He breathed himself, slowly and deeply, letting that rhythm calm the child. It had been more than a century and a half since he last did it, but he still remembered how to hold a frightened boy and soothe away his fears.
He was surprised that apart from the pale gold colour, Herbert's hair was like Johannes', thick and heavy and straight under his fingers.
He eased off his grip when the screaming turned to sobs. At last even those stilled, and Herbert looked up at him with eyes that still looked too large for his size.
"You're really not going to eat me?"
"If you promise not to assault me again, yes," Draculea laughed. "You have my word of honour."
The small nose wrinkled as Herbert cocked his head. "Do vampires have honour?"
"Some of them, yes. It's what keeps us going and lets us be more than simple monsters."
"Oh." Herbert dropped his head, staring intently at the buttons on Draculea's coat. "There was nothing about that in the stories."
"You've been hearing the wrong stories, brat.
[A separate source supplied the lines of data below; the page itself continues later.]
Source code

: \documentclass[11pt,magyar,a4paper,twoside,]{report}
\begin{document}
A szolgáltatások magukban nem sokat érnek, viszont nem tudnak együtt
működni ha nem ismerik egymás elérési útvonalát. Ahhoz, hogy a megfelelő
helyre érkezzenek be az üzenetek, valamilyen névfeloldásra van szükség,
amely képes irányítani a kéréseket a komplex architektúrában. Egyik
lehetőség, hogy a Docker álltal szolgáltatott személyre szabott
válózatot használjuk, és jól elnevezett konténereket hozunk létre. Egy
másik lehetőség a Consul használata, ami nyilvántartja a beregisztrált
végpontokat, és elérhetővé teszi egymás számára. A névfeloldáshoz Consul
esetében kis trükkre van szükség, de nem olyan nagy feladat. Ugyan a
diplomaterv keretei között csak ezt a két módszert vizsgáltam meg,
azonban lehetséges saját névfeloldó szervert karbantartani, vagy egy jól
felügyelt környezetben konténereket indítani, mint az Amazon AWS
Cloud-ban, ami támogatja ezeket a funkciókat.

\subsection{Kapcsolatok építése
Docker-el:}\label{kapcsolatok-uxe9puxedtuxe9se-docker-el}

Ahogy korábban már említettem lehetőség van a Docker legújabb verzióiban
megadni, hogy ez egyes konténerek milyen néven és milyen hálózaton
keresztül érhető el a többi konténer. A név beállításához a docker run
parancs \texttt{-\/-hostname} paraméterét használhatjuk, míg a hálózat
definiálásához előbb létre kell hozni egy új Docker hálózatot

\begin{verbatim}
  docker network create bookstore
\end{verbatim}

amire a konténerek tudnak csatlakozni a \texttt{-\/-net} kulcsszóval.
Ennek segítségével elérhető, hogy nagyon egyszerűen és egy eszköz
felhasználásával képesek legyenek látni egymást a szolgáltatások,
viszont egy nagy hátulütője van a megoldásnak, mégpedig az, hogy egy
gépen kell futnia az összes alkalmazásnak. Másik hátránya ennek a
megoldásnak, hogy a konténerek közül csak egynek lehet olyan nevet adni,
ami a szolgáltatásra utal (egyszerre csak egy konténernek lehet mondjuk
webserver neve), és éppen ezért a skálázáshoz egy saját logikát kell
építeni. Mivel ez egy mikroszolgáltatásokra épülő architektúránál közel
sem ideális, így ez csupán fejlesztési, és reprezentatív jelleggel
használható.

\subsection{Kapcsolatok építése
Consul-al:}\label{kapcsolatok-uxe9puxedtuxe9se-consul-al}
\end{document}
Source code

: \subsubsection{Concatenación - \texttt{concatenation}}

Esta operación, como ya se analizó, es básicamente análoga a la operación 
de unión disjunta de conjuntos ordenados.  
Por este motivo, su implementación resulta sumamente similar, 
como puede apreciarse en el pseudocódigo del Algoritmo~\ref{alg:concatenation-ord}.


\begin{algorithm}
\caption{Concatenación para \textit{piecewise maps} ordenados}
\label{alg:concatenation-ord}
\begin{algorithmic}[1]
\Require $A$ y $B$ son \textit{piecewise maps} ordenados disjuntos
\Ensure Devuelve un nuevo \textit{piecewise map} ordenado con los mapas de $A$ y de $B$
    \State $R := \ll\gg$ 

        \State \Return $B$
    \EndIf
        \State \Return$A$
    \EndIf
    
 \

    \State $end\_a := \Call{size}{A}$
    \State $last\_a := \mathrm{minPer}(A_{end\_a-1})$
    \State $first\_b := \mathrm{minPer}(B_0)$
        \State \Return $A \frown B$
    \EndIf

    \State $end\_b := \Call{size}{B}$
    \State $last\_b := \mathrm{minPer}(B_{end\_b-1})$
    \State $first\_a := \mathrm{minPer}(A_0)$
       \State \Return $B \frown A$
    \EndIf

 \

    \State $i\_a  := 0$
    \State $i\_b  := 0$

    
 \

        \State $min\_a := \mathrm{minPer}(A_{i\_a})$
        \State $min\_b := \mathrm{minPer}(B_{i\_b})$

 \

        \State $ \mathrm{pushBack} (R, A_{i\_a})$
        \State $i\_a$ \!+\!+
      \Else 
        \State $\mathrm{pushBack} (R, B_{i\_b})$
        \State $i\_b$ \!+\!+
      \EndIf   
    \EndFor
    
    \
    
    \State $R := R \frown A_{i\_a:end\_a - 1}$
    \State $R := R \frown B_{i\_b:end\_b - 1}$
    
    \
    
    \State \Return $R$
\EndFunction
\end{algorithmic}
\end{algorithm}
One day I might tell you about the Turkish raids two centuries ago - now those were monsters to put any vampire to shame."
"I'd like that."
Draculea ruffled the boy's hair again. He thought he could grow to like the brat - Johannes' son had proper manners, at least, a rarity in children if his memory served him well. That on top of the courage to attack a monster despite all the fear instilled by idiotic human folktales, and plan such an assault in a way that would at least maim any vampire of a lesser power than his own...
Oh, he would have to keep an eye on Herbert von Krolock in the future, and not only because the boy was key to his sorcerer's sanity.
The child straightened in his arms, assuming a serious expression that was a miniature of Johannes at work on an intellectual problem. It was amusing - at first sight it was hard to notice any family resemblance in the features, but at certain angles the brat's paternity couldn't be denied.
"Can you tell me true stories about vampires?" Herbert asked quietly. "Can a vampire care for someone?"
"Yes. For people, land, ideas - if anything, we feel more strongly than humans about certain matters. Why?"
The boy buried his head in his hands, as if trying to hide behind himself. "Will you try to make Father a vampire?" he whispered. "Will he love me then?"
Once again Draculea bit back a litany of curses. He reminded himself to make a list of particularly unpleasant tortures that Johannes wouldn't enjoy at all. If anything was a father's duty, this conversation was - how dare that stuck-up German bookworm stick him with it!
Sometimes simplicity worked best. "Your father has been a vampire for four years now."
Herbert blinked several times and swayed a little. Draculea drew him close again just to keep him from falling off the bed and hitting his head or worse. He thanked God and Lucifer that at least there were no screams this time.
Herbert shifted in his embrace and looked up at him. "Is that why Father doesn't play with me in the sun?"
"Yes." Oh, Johannes would be paying for this for years. The great Draculea did not get stuck in a guest bedroom explaining the facts of life to a six-year-old sprog. Or was it five? The kid was small enough for four...
"He should have told me," Herbert said.
"Yes, he should have." Draculea absently rubbed the child's back. By the time his own brats had been that age, they had already been running with toy swords and torturing small animals. Herbert seemed so much more innocent. "How about we go find him and tell him that? I can even kick him for you."
The boy giggled. "Don't kick Father!"
"I only do it when he really deserves it."
Herbert giggled again, then leaned his head against Draculea's shoulder. "I have to go tell Fräulein Barbara. She thought you were here to make Father a vampire and she went to warn him. And I have to tell her she tells the wrong kind of vampire stories that are not true, because she said all vampires were evil and didn't care for anyone, and Father is not like that at all."
"What?" Draculea growled deep in his throat. "She sent you here?"
"She didn't!" Herbert protested, though there was much less fear in his eyes than there had been only minutes before. "Fräulein Barbara is my nurse, and she just told me stories and told me you were a vampire and went to warn Father!"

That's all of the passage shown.